| Your assignment |
Would you please output all the records exactly as given? Pictures should not appear in the copy.

### Information supplied

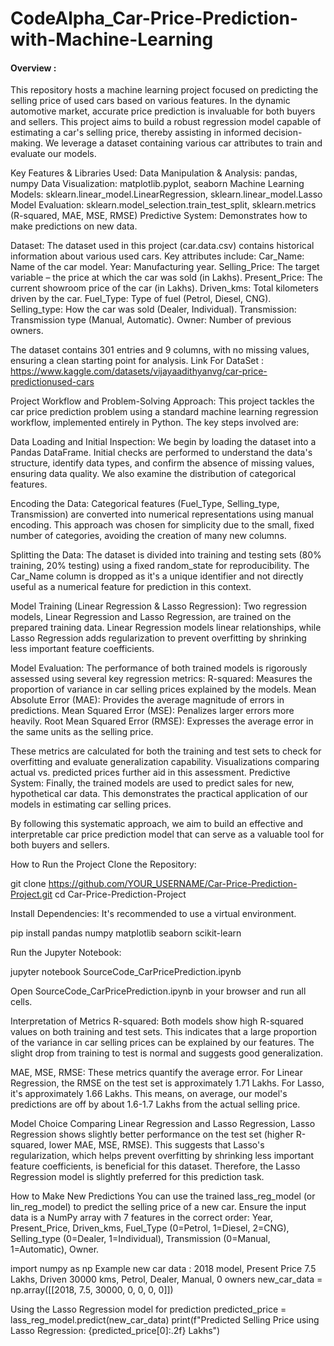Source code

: # CodeAlpha_Car-Price-Prediction-with-Machine-Learning

#### Overview : 
This repository hosts a machine learning project focused on predicting the selling price of used cars based on various features. In the dynamic automotive market, accurate price prediction is invaluable for both buyers and sellers. This project aims to build a robust regression model capable of estimating a car's selling price, thereby assisting in informed decision-making. We leverage a dataset containing various car attributes to train and evaluate our models.

Key Features & Libraries Used:
Data Manipulation & Analysis: pandas, numpy
Data Visualization: matplotlib.pyplot, seaborn
Machine Learning Models: sklearn.linear_model.LinearRegression, sklearn.linear_model.Lasso
Model Evaluation: sklearn.model_selection.train_test_split, sklearn.metrics (R-squared, MAE, MSE, RMSE)
Predictive System: Demonstrates how to make predictions on new data.

Dataset:
The dataset used in this project (car.data.csv) contains historical information about various used cars. Key attributes include:
Car_Name: Name of the car model.
Year: Manufacturing year.
Selling_Price: The target variable – the price at which the car was sold (in Lakhs).
Present_Price: The current showroom price of the car (in Lakhs).
Driven_kms: Total kilometers driven by the car.
Fuel_Type: Type of fuel (Petrol, Diesel, CNG).
Selling_type: How the car was sold (Dealer, Individual).
Transmission: Transmission type (Manual, Automatic).
Owner: Number of previous owners.

The dataset contains 301 entries and 9 columns, with no missing values, ensuring a clean starting point for analysis.
Link For DataSet : https://www.kaggle.com/datasets/vijayaadithyanvg/car-price-predictionused-cars

Project Workflow and Problem-Solving Approach:
This project tackles the car price prediction problem using a standard machine learning regression workflow, implemented entirely in Python. The key steps involved are:

Data Loading and Initial Inspection:
We begin by loading the dataset into a Pandas DataFrame. Initial checks are performed to understand the data's structure, identify data types, and confirm the absence of missing values, ensuring data quality. We also examine the distribution of categorical features.

Encoding the Data: 
Categorical features (Fuel_Type, Selling_type, Transmission) are converted into numerical representations using manual encoding. This approach was chosen for simplicity due to the small, fixed number of categories, avoiding the creation of many new columns.

Splitting the Data:
The dataset is divided into training and testing sets (80% training, 20% testing) using a fixed random_state for reproducibility. The Car_Name column is dropped as it's a unique identifier and not directly useful as a numerical feature for prediction in this context.

Model Training (Linear Regression & Lasso Regression):
Two regression models, Linear Regression and Lasso Regression, are trained on the prepared training data. Linear Regression models linear relationships, while Lasso Regression adds regularization to prevent overfitting by shrinking less important feature coefficients.

Model Evaluation: The performance of both trained models is rigorously assessed using several key regression metrics:
R-squared: Measures the proportion of variance in car selling prices explained by the models.
Mean Absolute Error (MAE): Provides the average magnitude of errors in predictions.
Mean Squared Error (MSE): Penalizes larger errors more heavily.
Root Mean Squared Error (RMSE): Expresses the average error in the same units as the selling price.

These metrics are calculated for both the training and test sets to check for overfitting and evaluate generalization capability. Visualizations comparing actual vs. predicted prices further aid in this assessment.
Predictive System: Finally, the trained models are used to predict sales for new, hypothetical car data. This demonstrates the practical application of our models in estimating car selling prices.

By following this systematic approach, we aim to build an effective and interpretable car price prediction model that can serve as a valuable tool for both buyers and sellers.

How to Run the Project
Clone the Repository:

git clone https://github.com/YOUR_USERNAME/Car-Price-Prediction-Project.git
cd Car-Price-Prediction-Project

Install Dependencies:
It's recommended to use a virtual environment.

pip install pandas numpy matplotlib seaborn scikit-learn

Run the Jupyter Notebook:

jupyter notebook SourceCode_CarPricePrediction.ipynb

Open SourceCode_CarPricePrediction.ipynb in your browser and run all cells.

Interpretation of Metrics
R-squared: Both models show high R-squared values on both training and test sets. This indicates that a large proportion of the variance in car selling prices can be explained by our features. The slight drop from training to test is normal and suggests good generalization.

MAE, MSE, RMSE: These metrics quantify the average error. For Linear Regression, the RMSE on the test set is approximately 1.71 Lakhs. For Lasso, it's approximately 1.66 Lakhs. This means, on average, our model's predictions are off by about 1.6-1.7 Lakhs from the actual selling price.

Model Choice
Comparing Linear Regression and Lasso Regression, Lasso Regression shows slightly better performance on the test set (higher R-squared, lower MAE, MSE, RMSE). This suggests that Lasso's regularization, which helps prevent overfitting by shrinking less important feature coefficients, is beneficial for this dataset. Therefore, the Lasso Regression model is slightly preferred for this prediction task.

How to Make New Predictions
You can use the trained lass_reg_model (or lin_reg_model) to predict the selling price of a new car. Ensure the input data is a NumPy array with 7 features in the correct order: Year, Present_Price, Driven_kms, Fuel_Type (0=Petrol, 1=Diesel, 2=CNG), Selling_type (0=Dealer, 1=Individual), Transmission (0=Manual, 1=Automatic), Owner.

import numpy as np
Example new car data :  2018 model, Present Price 7.5 Lakhs, Driven 30000 kms, Petrol, Dealer, Manual, 0 owners
new_car_data = np.array([[2018, 7.5, 30000, 0, 0, 0, 0]])

Using the Lasso Regression model for prediction
predicted_price = lass_reg_model.predict(new_car_data)
print(f"Predicted Selling Price using Lasso Regression: {predicted_price[0]:.2f} Lakhs")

######

| Result for this task |
Source code

: # CodeAlpha_Car-Price-Prediction-with-Machine-Learning

#### Overview : 
This repository hosts a machine learning project focused on predicting the selling price of used cars based on various features. In the dynamic automotive market, accurate price prediction is invaluable for both buyers and sellers. This project aims to build a robust regression model capable of estimating a car's selling price, thereby assisting in informed decision-making. We leverage a dataset containing various car attributes to train and evaluate our models.

Key Features & Libraries Used:
Data Manipulation & Analysis: pandas, numpy
Data Visualization: matplotlib.pyplot, seaborn
Machine Learning Models: sklearn.linear_model.LinearRegression, sklearn.linear_model.Lasso
Model Evaluation: sklearn.model_selection.train_test_split, sklearn.metrics (R-squared, MAE, MSE, RMSE)
Predictive System: Demonstrates how to make predictions on new data.

Dataset:
The dataset used in this project (car.data.csv) contains historical information about various used cars. Key attributes include:
Car_Name: Name of the car model.
Year: Manufacturing year.
Selling_Price: The target variable – the price at which the car was sold (in Lakhs).
Present_Price: The current showroom price of the car (in Lakhs).
Driven_kms: Total kilometers driven by the car.
Fuel_Type: Type of fuel (Petrol, Diesel, CNG).
Selling_type: How the car was sold (Dealer, Individual).
Transmission: Transmission type (Manual, Automatic).
Owner: Number of previous owners.

The dataset contains 301 entries and 9 columns, with no missing values, ensuring a clean starting point for analysis.
Link For DataSet : https://www.kaggle.com/datasets/vijayaadithyanvg/car-price-predictionused-cars

Project Workflow and Problem-Solving Approach:
This project tackles the car price prediction problem using a standard machine learning regression workflow, implemented entirely in Python. The key steps involved are:

Data Loading and Initial Inspection:
We begin by loading the dataset into a Pandas DataFrame. Initial checks are performed to understand the data's structure, identify data types, and confirm the absence of missing values, ensuring data quality. We also examine the distribution of categorical features.

Encoding the Data: 
Categorical features (Fuel_Type, Selling_type, Transmission) are converted into numerical representations using manual encoding. This approach was chosen for simplicity due to the small, fixed number of categories, avoiding the creation of many new columns.

Splitting the Data:
The dataset is divided into training and testing sets (80% training, 20% testing) using a fixed random_state for reproducibility. The Car_Name column is dropped as it's a unique identifier and not directly useful as a numerical feature for prediction in this context.

Model Training (Linear Regression & Lasso Regression):
Two regression models, Linear Regression and Lasso Regression, are trained on the prepared training data. Linear Regression models linear relationships, while Lasso Regression adds regularization to prevent overfitting by shrinking less important feature coefficients.

Model Evaluation: The performance of both trained models is rigorously assessed using several key regression metrics:
R-squared: Measures the proportion of variance in car selling prices explained by the models.
Mean Absolute Error (MAE): Provides the average magnitude of errors in predictions.
Mean Squared Error (MSE): Penalizes larger errors more heavily.
Root Mean Squared Error (RMSE): Expresses the average error in the same units as the selling price.

These metrics are calculated for both the training and test sets to check for overfitting and evaluate generalization capability. Visualizations comparing actual vs. predicted prices further aid in this assessment.
Predictive System: Finally, the trained models are used to predict sales for new, hypothetical car data. This demonstrates the practical application of our models in estimating car selling prices.

By following this systematic approach, we aim to build an effective and interpretable car price prediction model that can serve as a valuable tool for both buyers and sellers.

How to Run the Project
Clone the Repository:

git clone https://github.com/YOUR_USERNAME/Car-Price-Prediction-Project.git
cd Car-Price-Prediction-Project

Install Dependencies:
It's recommended to use a virtual environment.

pip install pandas numpy matplotlib seaborn scikit-learn

Run the Jupyter Notebook:

jupyter notebook SourceCode_CarPricePrediction.ipynb

Open SourceCode_CarPricePrediction.ipynb in your browser and run all cells.

Interpretation of Metrics
R-squared: Both models show high R-squared values on both training and test sets. This indicates that a large proportion of the variance in car selling prices can be explained by our features. The slight drop from training to test is normal and suggests good generalization.

MAE, MSE, RMSE: These metrics quantify the average error. For Linear Regression, the RMSE on the test set is approximately 1.71 Lakhs. For Lasso, it's approximately 1.66 Lakhs. This means, on average, our model's predictions are off by about 1.6-1.7 Lakhs from the actual selling price.

Model Choice
Comparing Linear Regression and Lasso Regression, Lasso Regression shows slightly better performance on the test set (higher R-squared, lower MAE, MSE, RMSE). This suggests that Lasso's regularization, which helps prevent overfitting by shrinking less important feature coefficients, is beneficial for this dataset. Therefore, the Lasso Regression model is slightly preferred for this prediction task.

How to Make New Predictions
You can use the trained lass_reg_model (or lin_reg_model) to predict the selling price of a new car. Ensure the input data is a NumPy array with 7 features in the correct order: Year, Present_Price, Driven_kms, Fuel_Type (0=Petrol, 1=Diesel, 2=CNG), Selling_type (0=Dealer, 1=Individual), Transmission (0=Manual, 1=Automatic), Owner.

import numpy as np
Example new car data :  2018 model, Present Price 7.5 Lakhs, Driven 30000 kms, Petrol, Dealer, Manual, 0 owners
new_car_data = np.array([[2018, 7.5, 30000, 0, 0, 0, 0]])

Using the Lasso Regression model for prediction
predicted_price = lass_reg_model.predict(new_car_data)
print(f"Predicted Selling Price using Lasso Regression: {predicted_price[0]:.2f} Lakhs")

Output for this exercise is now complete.